Analysis of light and dark region size and luminance in visual scenes

To investigate the relation between luminance and size in the visual scene, we analyzed 1,314 calibrated images obtained from the McGill Calibrated Colour Image Database (Olmos and Kingdom, 2004) and 4,163 images from the van Hateren database (van Hateren and van der Schaaf, 1998). The images were processed by converting them to grayscale and passing them through different ON and OFF luminance/response functions modeled as Naka-Rushton functions (Kremkow et al., 2014; Pons et al., 2017). The output for each pixel, R(x,y), was determined by the pixel luminance of the original gray image, L(x,y), the exponent of the Naka-Rushton function (n), the luminance that generated 50% of the maximum response, L50, and the maximum response, Rmax, as shown in Equation 5. The L50 and n values were lower for the ON than the OFF pathways to simulate the larger ON than OFF luminance/response saturation (L50: 0.1, n: 1.6, Rmax: 1 for the ON pathway; L50: 0.5, n: 2.5, Rmax: 1 for the OFF pathway).

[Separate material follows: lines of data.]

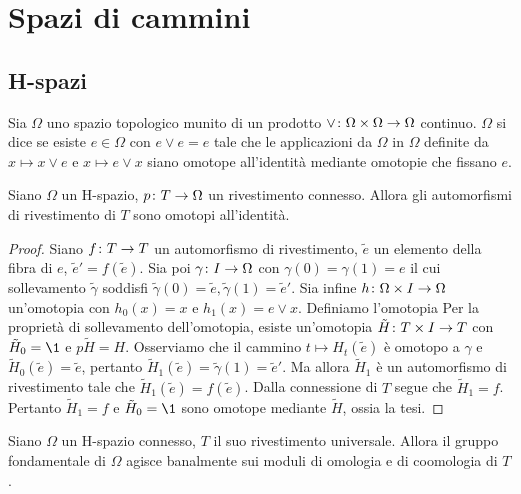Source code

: \chapter{Spazi di cammini}
\label{ch:path-spaces}
\section{H-spazi}
\begin{definition}
Sia \(\Omega\) uno spazio topologico munito di un prodotto \(\map{\vee}{\Omega\times \Omega}{\Omega}\) continuo. \(\Omega\) si dice  se esiste \(e\in \Omega\) con \(e\vee e=e\) tale che le applicazioni da \(\Omega\) in \(\Omega\) definite da \(x\mapsto x\vee e\) e \(x\mapsto e\vee x\) siano omotope all'identità mediante omotopie che fissano \(e\).
\end{definition}
\begin{proposition}
Siano \(\Omega\) un H-spazio, \(\map{p}{T}{\Omega}\) un rivestimento connesso. Allora gli automorfismi di rivestimento di \(T\) sono omotopi all'identità.
\end{proposition}
\begin{proof}
Siano \(\map{f}{T}{T}\) un automorfismo di rivestimento, \(\tilde{e}\) un elemento della fibra di \(e\), \(\tilde{e}'=f(\tilde{e})\). Sia poi \(\map{\gamma}{I}{\Omega}\) con \(\gamma(0)=\gamma(1)=e\) il cui sollevamento \(\tilde\gamma\) soddisfi \(\tilde\gamma(0)=\tilde{e},\tilde\gamma(1)=\tilde{e}'\). Sia infine \(\map{h}{\Omega\times I}{\Omega}\) un'omotopia con \(h_0(x)=x\) e \(h_1(x)=e\vee x\). Definiamo l'omotopia
Per la proprietà di sollevamento dell'omotopia, esiste un'omotopia \(\map{\tilde{H}}{T\times I}{T}\) con \(\tilde{H}_0=\1\) e \(p\tilde{H}=H\). Osserviamo che il cammino \(t\mapsto H_t(\tilde{e})\) è omotopo a \(\gamma\) e \(\tilde{H}_0(\tilde{e})=\tilde{e}\), pertanto \(\tilde{H}_1(\tilde{e})=\tilde{\gamma}(1)=\tilde{e}'\). Ma allora \(\tilde{H}_1\) è un automorfismo di rivestimento tale che \(\tilde{H}_1(\tilde{e})=f(\tilde{e})\). Dalla connessione di \(T\) segue che \(\tilde{H}_1=f\). Pertanto \(\tilde{H}_1=f\) e \(\tilde{H}_0=\1\) sono omotope mediante \(\tilde H\), ossia la tesi.
\end{proof}
\begin{corollary}
Siano \(\Omega\) un H-spazio connesso, \(T\) il suo rivestimento universale. Allora il gruppo fondamentale di \(\Omega\) agisce banalmente sui moduli di omologia e di coomologia di \(T\).
\end{corollary}

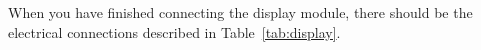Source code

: %

When you have finished connecting the display module, there should be the electrical connections described in Table~\ref{tab:display}.

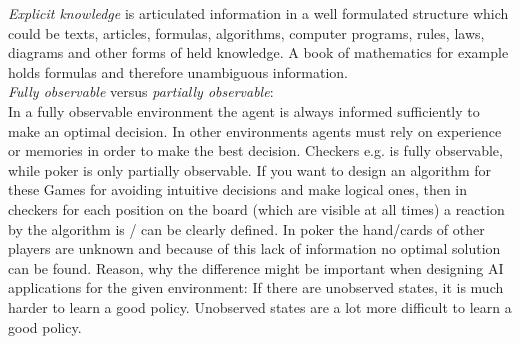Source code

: \documentclass[10pt,a4paper]{article}
\begin{document}
		\noindent \textit{Explicit knowledge} is articulated information in a well formulated structure which could be texts, articles, formulas, algorithms, computer programs, rules, laws, diagrams and other forms of held knowledge. A book of mathematics for example holds formulas and therefore unambiguous information. 
		\\
		
		
		
		\noindent \textit{Fully observable} versus \textit{partially observable}:
		\\ 
		In a fully observable environment the agent is always informed sufficiently to make an optimal decision. In other environments agents must rely on experience or memories in order to make the best decision.
		Checkers e.g. is fully observable, while poker is only partially observable. If you want to design an algorithm for these Games for avoiding intuitive decisions and make logical ones, then in checkers for each position on the board (which are visible at all times) a reaction by the algorithm is / can be clearly defined. In poker the hand/cards of other players are unknown and because of this lack of information no optimal solution can be found.
		Reason, why the difference might be important when designing AI applications for the given environment:
		If there are unobserved states, it is much harder to learn a good policy. Unobserved states are a lot more difficult to learn a good policy.
		\\
		
\end{document}
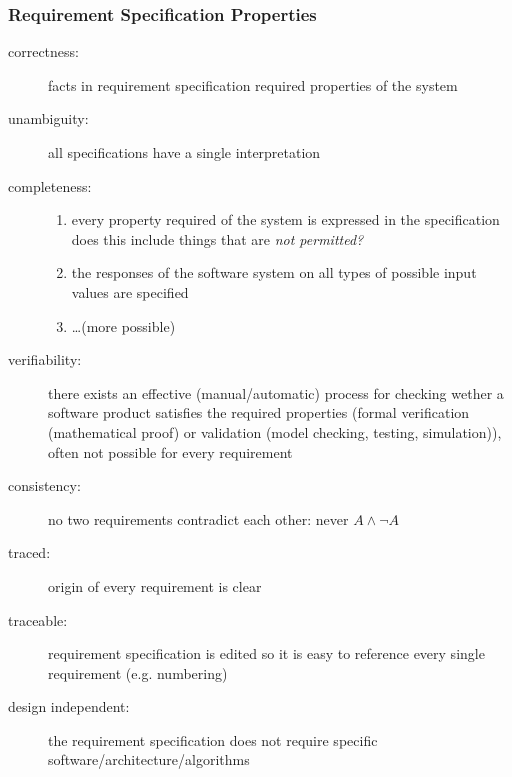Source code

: \documentclass[a4paper, 10pt]{article}
\begin{document}
\subsubsection*{Requirement Specification Properties}
\begin{description}
	\item[correctness:] facts in requirement specification \follows required properties of the system
	\item[unambiguity:] all specifications have a single interpretation
	\item[completeness:] 
		\begin{enumerate}
			\item every property required of the system is expressed in the specification\\
			{\small does this include things that are \emph{not permitted?}}
			\item the responses of the software system on all types of possible input values are specified
			\item \dots {\small (more possible)}
		\end{enumerate}
	\item[verifiability:] there exists an effective (manual/automatic) process for checking wether a software product satisfies the required properties (formal verification (mathematical proof) or validation (model checking, testing, simulation)), often not possible for every requirement
	\item[consistency:] no two requirements contradict each other: never $A \wedge \neg A$
	\item[traced:] origin of every requirement is clear
	\item[traceable:] requirement specification is edited so it is easy to reference every single requirement (e.g. numbering)
	\item[design independent:] the requirement specification does not require specific software/architecture/algorithms
\end{description}
\end{document}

The pixel outputs, RON (x,y) and ROFF (x, y) were normalized by their maximum luminance value (maximum pixel value within each image). Then, the pixels of RON with the 10% largest values were used to make an image of lights and the pixels of ROFF with the 10% lowest values were used to make the image of darks. The 10% brightest pixels from RON represent the highest ON temporal contrast driving the strongest ON visual responses during eye movements. The 10% darkest pixels from ROFF represent the highest OFF temporal contrast driving the strongest OFF visual responses. Any negative value in ROFF (x,y) was set to 0, which is the maximum darkest contrast possible. The images of lights and darks were then converted into binary images (MATLAB function ‘im2bw’) and continuous/connected regions of light or dark pixels were identified (MATLAB function ‘bwlabel’) and quantified in number and size.

Statistical analysis

All data presented show the mean across multiple stimulus repetitions and cortical recording sites. All error bars are ± SEM (standard error of the mean) across multiple recording sites. The sample sizes shown in the figure legends indicate the number of cortical recording sites included in the average. All comparisons between darks, lights, target sizes, target durations, and luminance conditions were done using the Wilcoxon RankSum test unless specified otherwise. For testing significance of contrast polarity distributions, the Hartigan test for bimodality was used. Significance is marked in the figures as follows: * p<0.05, ** p<0.01 and *** p<0.001.